Create an EKS cluster

  1. Next we configure networking. For the simplest setup, this can also be left as the defaults. However, a more secure option would be to use a private cluster endpoint and access the cluster over a VPN, but setting that up is out of scope for this guide.
  2. The rest of the settings (observability and add-ons) can all be set up with the default configurations.
  3. Continue through the wizard until you get to “Create.” Now our cluster is creating.

Creating the Node Group

Next, we will need to create a node group, which controls which EC2 instances will be created to provide compute resources for our cluster.

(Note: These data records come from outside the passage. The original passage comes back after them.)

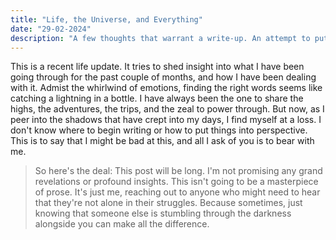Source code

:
 ```yaml
---
title: "Life, the Universe, and Everything"
date: "29-02-2024"
description: "A few thoughts that warrant a write-up. An attempt to put into words the emotional state of the past few months. A life update, if you will." 
---
```


This is a recent life update. It tries to shed insight into what I have been going through for the past couple of months, and how I have been dealing with it. Admist the whirlwind of emotions, finding the right words seems like catching a lightning in a bottle. I have always been the one to share the highs, the adventures, the trips, and the zeal to power through. But now, as I peer into the shadows that have crept into my days, I find myself at a loss. I don't know where to begin writing or how to put things into perspective. This is to say that I might be bad at this, and all I ask of you is to bear with me.

> So here's the deal: This post will be long. I'm not promising any grand revelations or profound insights. This isn't going to be a masterpiece of prose. It's just me, reaching out to anyone who might need to hear that they're not alone in their struggles. Because sometimes, just knowing that someone else is stumbling through the darkness alongside you can make all the difference.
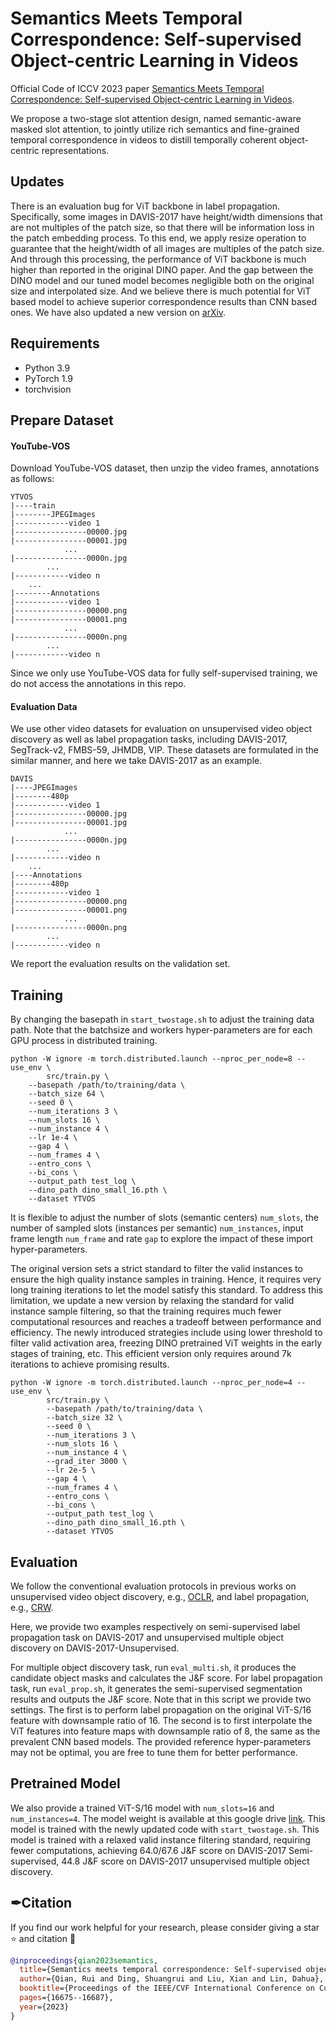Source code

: # Semantics Meets Temporal Correspondence: Self-supervised Object-centric Learning in Videos

Official Code of ICCV 2023 paper [Semantics Meets Temporal Correspondence: Self-supervised Object-centric Learning in Videos](https://arxiv.org/abs/2308.09951). 

We propose a two-stage slot attention design, named semantic-aware masked slot attention, to jointly utilize rich semantics and fine-grained temporal correspondence in videos to distill temporally coherent object-centric representations.

## Updates

There is an evaluation bug for ViT backbone in label propagation. Specifically, some images in DAVIS-2017 have height/width dimensions that are not multiples of the patch size, so that there will be information loss in the patch embedding process. To this end, we apply resize operation to guarantee that the height/width of all images are multiples of the patch size. And through this processing, the performance of ViT backbone is much higher than reported in the original DINO paper. And the gap between the DINO model and our tuned model becomes negligible both on the original size and interpolated size. And we believe there is much potential for ViT based model to achieve superior correspondence results than CNN based ones. We have also updated a new version on [arXiv](https://arxiv.org/abs/2308.09951).

## Requirements

- Python 3.9
- PyTorch 1.9
- torchvision

## Prepare Dataset

#### YouTube-VOS

Download YouTube-VOS dataset, then unzip the video frames, annotations as follows:
```
YTVOS
|----train
|--------JPEGImages
|------------video 1
|----------------00000.jpg
|----------------00001.jpg
    		...
|----------------0000n.jpg
    	...
|------------video n
    ...
|--------Annotations
|------------video 1
|----------------00000.png
|----------------00001.png
    		...
|----------------0000n.png
    	...
|------------video n
```

Since we only use YouTube-VOS data for fully self-supervised training, we do not access the annotations in this repo.

#### Evaluation Data

We use other video datasets for evaluation on unsupervised video object discovery as well as label propagation tasks, including DAVIS-2017, SegTrack-v2, FMBS-59, JHMDB, VIP. These datasets are formulated in the similar manner, and here we take DAVIS-2017 as an example.
```
DAVIS
|----JPEGImages
|--------480p
|------------video 1
|----------------00000.jpg
|----------------00001.jpg
    		...
|----------------0000n.jpg
    	...
|------------video n
    ...
|----Annotations
|--------480p
|------------video 1
|----------------00000.png
|----------------00001.png
    		...
|----------------0000n.png
    	...
|------------video n
```
We report the evaluation results on the validation set.

## Training

By changing the basepath in `start_twostage.sh` to adjust the training data path. Note that the batchsize and workers hyper-parameters are for each GPU process in distributed training.

```
python -W ignore -m torch.distributed.launch --nproc_per_node=8 --use_env \
		src/train.py \
	--basepath /path/to/training/data \
	--batch_size 64 \
	--seed 0 \
	--num_iterations 3 \
	--num_slots 16 \
	--num_instance 4 \
	--lr 1e-4 \
	--gap 4 \
	--num_frames 4 \
	--entro_cons \
	--bi_cons \
	--output_path test_log \
	--dino_path dino_small_16.pth \
	--dataset YTVOS
```
It is flexible to adjust the number of slots (semantic centers) `num_slots`, the number of sampled slots (instances per semantic) `num_instances`, input frame length `num_frame` and rate `gap` to explore the impact of these import hyper-parameters.

The original version sets a strict standard to filter the valid instances to ensure the high quality instance samples in training. Hence, it requires very long training iterations to let the model satisfy this standard. To address this limitation, we update a new version by relaxing the standard for valid instance sample filtering, so that the training requires much fewer computational resources and reaches a tradeoff between performance and efficiency. The newly introduced strategies include using lower threshold to filter valid activation area, freezing DINO pretrained ViT weights in the early stages of training, etc. This efficient version only requires around 7k iterations to achieve promising results.

```
python -W ignore -m torch.distributed.launch --nproc_per_node=4 --use_env \
		src/train.py \
        --basepath /path/to/training/data \
        --batch_size 32 \
        --seed 0 \
        --num_iterations 3 \
        --num_slots 16 \
        --num_instance 4 \
        --grad_iter 3000 \
        --lr 2e-5 \
        --gap 4 \
        --num_frames 4 \
        --entro_cons \
        --bi_cons \
        --output_path test_log \
        --dino_path dino_small_16.pth \
        --dataset YTVOS
```

## Evaluation

We follow the conventional evaluation protocols in previous works on unsupervised video object discovery, e.g., [OCLR](https://github.com/jyxarthur/oclr_model), and label propagation, e.g., [CRW](https://ajabri.github.io/videowalk/).

Here, we provide two examples respectively on semi-supervised label propagation task on DAVIS-2017 and unsupervised multiple object discovery on DAVIS-2017-Unsupervised.

For multiple object discovery task, run `eval_multi.sh`, it produces the candidate object masks and calculates the J&F score. For label propagation task, run `eval_prop.sh`, it generates the semi-supervised segmentation results and outputs the J&F score. Note that in this script we provide two settings. The first is to perform label propagation on the original ViT-S/16 feature with downsample ratio of 16. The second is to first interpolate the ViT features into feature maps with downsample ratio of 8, the same as the prevalent CNN based models. The provided reference hyper-parameters may not be optimal, you are free to tune them for better performance.

## Pretrained Model

We also provide a trained ViT-S/16 model with `num_slots=16` and `num_instances=4`. The model weight is available at this google drive [link](https://drive.google.com/file/d/162dtjPXQ2r4lghg6W5Vu8x2lRj0EJmtU/view?usp=drive_link). This model is trained with the newly updated code with `start_twostage.sh`. This model is trained with a relaxed valid instance filtering standard, requiring fewer computations, achieving 64.0/67.6 J&F score on DAVIS-2017 Semi-supervised, 44.8 J&F score on DAVIS-2017 unsupervised multiple object discovery.

## ✒Citation
If you find our work helpful for your research, please consider giving a star ⭐ and citation 📝
```bibtex
@inproceedings{qian2023semantics,
  title={Semantics meets temporal correspondence: Self-supervised object-centric learning in videos},
  author={Qian, Rui and Ding, Shuangrui and Liu, Xian and Lin, Dahua},
  booktitle={Proceedings of the IEEE/CVF International Conference on Computer Vision},
  pages={16675--16687},
  year={2023}
}
```
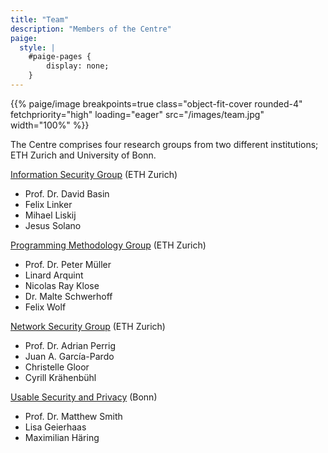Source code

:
 ```yaml
---
title: "Team"
description: "Members of the Centre"
paige:
  style: |
    #paige-pages {
        display: none;
    }
---
```


<p>{{% paige/image breakpoints=true class="object-fit-cover rounded-4" fetchpriority="high" loading="eager" src="/images/team.jpg" width="100%" %}}</p>

The Centre comprises four research groups from two different institutions; ETH Zurich and University of Bonn.

[Information Security Group](https://infsec.ethz.ch/) (ETH Zurich)
  * Prof. Dr. David Basin
  * Felix Linker
  * Mihael Liskij
  * Jesus Solano

[Programming Methodology Group](https://www.pm.inf.ethz.ch/) (ETH Zurich)
  * Prof. Dr. Peter Müller
  * Linard Arquint
  * Nicolas Ray Klose
  * Dr. Malte Schwerhoff
  * Felix Wolf

[Network Security Group](https://netsec.ethz.ch/) (ETH Zurich)
  * Prof. Dr. Adrian Perrig
  * Juan A. García-Pardo
  * Christelle Gloor
  * Cyrill Krähenbühl

[Usable Security and Privacy](https://www.besec.uni-bonn.de/) (Bonn)
  * Prof. Dr. Matthew Smith
  * Lisa Geierhaas
  * Maximilian Häring

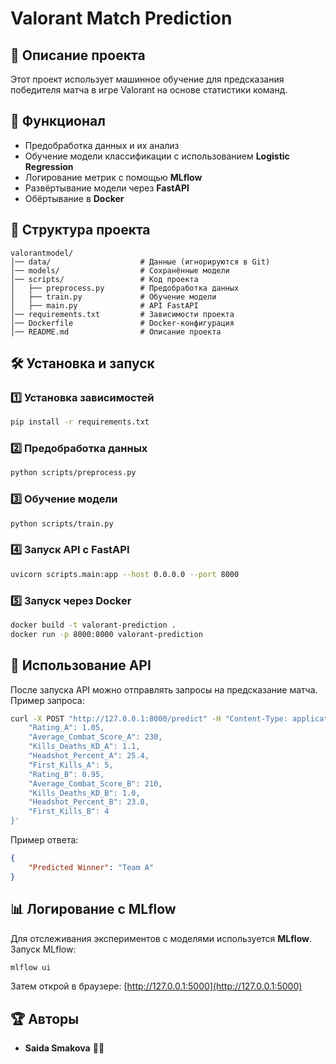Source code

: # Valorant Match Prediction

## 📌 Описание проекта
Этот проект использует машинное обучение для предсказания победителя матча в игре Valorant на основе статистики команд. 

## 🚀 Функционал
- Предобработка данных и их анализ
- Обучение модели классификации с использованием **Logistic Regression**
- Логирование метрик с помощью **MLflow**
- Развёртывание модели через **FastAPI**
- Обёртывание в **Docker**

## 📂 Структура проекта
```
valorantmodel/
│── data/                    # Данные (игнорируются в Git)
│── models/                  # Сохранённые модели
│── scripts/                 # Код проекта
│   ├── preprocess.py        # Предобработка данных
│   ├── train.py             # Обучение модели
│   ├── main.py              # API FastAPI
│── requirements.txt         # Зависимости проекта
│── Dockerfile               # Docker-конфигурация
│── README.md                # Описание проекта
```

## 🛠 Установка и запуск
### 1️⃣ Установка зависимостей
```bash
pip install -r requirements.txt
```

### 2️⃣ Предобработка данных
```bash
python scripts/preprocess.py
```

### 3️⃣ Обучение модели
```bash
python scripts/train.py
```

### 4️⃣ Запуск API с FastAPI
```bash
uvicorn scripts.main:app --host 0.0.0.0 --port 8000
```

### 5️⃣ Запуск через Docker
```bash
docker build -t valorant-prediction .
docker run -p 8000:8000 valorant-prediction
```

## 📝 Использование API
После запуска API можно отправлять запросы на предсказание матча.
Пример запроса:
```bash
curl -X POST "http://127.0.0.1:8000/predict" -H "Content-Type: application/json" -d '{
    "Rating_A": 1.05,
    "Average_Combat_Score_A": 230,
    "Kills_Deaths_KD_A": 1.1,
    "Headshot_Percent_A": 25.4,
    "First_Kills_A": 5,
    "Rating_B": 0.95,
    "Average_Combat_Score_B": 210,
    "Kills_Deaths_KD_B": 1.0,
    "Headshot_Percent_B": 23.8,
    "First_Kills_B": 4
}'
```
Пример ответа:
```json
{
    "Predicted Winner": "Team A"
}
```

## 📊 Логирование с MLflow
Для отслеживания экспериментов с моделями используется **MLflow**.
Запуск MLflow:
```bash
mlflow ui
```
Затем открой в браузере: [http://127.0.0.1:5000](http://127.0.0.1:5000)

## 🏆 Авторы
- **Saida Smakova** 👩‍💻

  1. Before we can create the node group, we need to create an IAM role for it. Navigate to https://console.aws.amazon.com/iam/home#/roles/create, select AWS service as the type of trusted entity, and select EC2 as the Service in the drop down. On the next sreen add the following policies:
    • AmazonEBSCSIDriverPolicy
    • AmazonEC2ContainerRegistryReadOnly
    • AmazonEKS_CNI_Policy
    • AmazonEKSWorkerNodePolicy
    • AmazonS3FullAccess 2
  2. Finish creating the role, and give it a name like EksNodePolicy.
  3. Back in the EKS console, click on the cluster you created in the previous step, click into the Compute tab, and click “Add Node Group”.
  4. On the next screen, select Amazon Linux 2 (AL2_x86_64) and configure the instance type you would like. We recommend c7i or c7g (Amazon's Graviton ARM nodes which can offer substantial cost savings over x86). You can also increase the maximum number of nodes, which will support running larger clusters.

Configure the node group

  1. The next two screens can be left as is, and on the final screen click “Create”.
  2. The last step is to add the EBS CSI Driver addon. This will allow us to create persistent storage needed for Postgres, which Arroyo uses as its metadata store. Click the “Add-ons” tab, then “Get more add-ons,” then select the Amazon EBS CSI Driver and scroll down to click “Next”. Finish creating it with the default options.

Select the EBS CSI addon

Creating an S3 Bucket

Now we have a cluster configured. While that's spinning up, we'll create an S3 bucket to store Arroyo checkpoints and outputs.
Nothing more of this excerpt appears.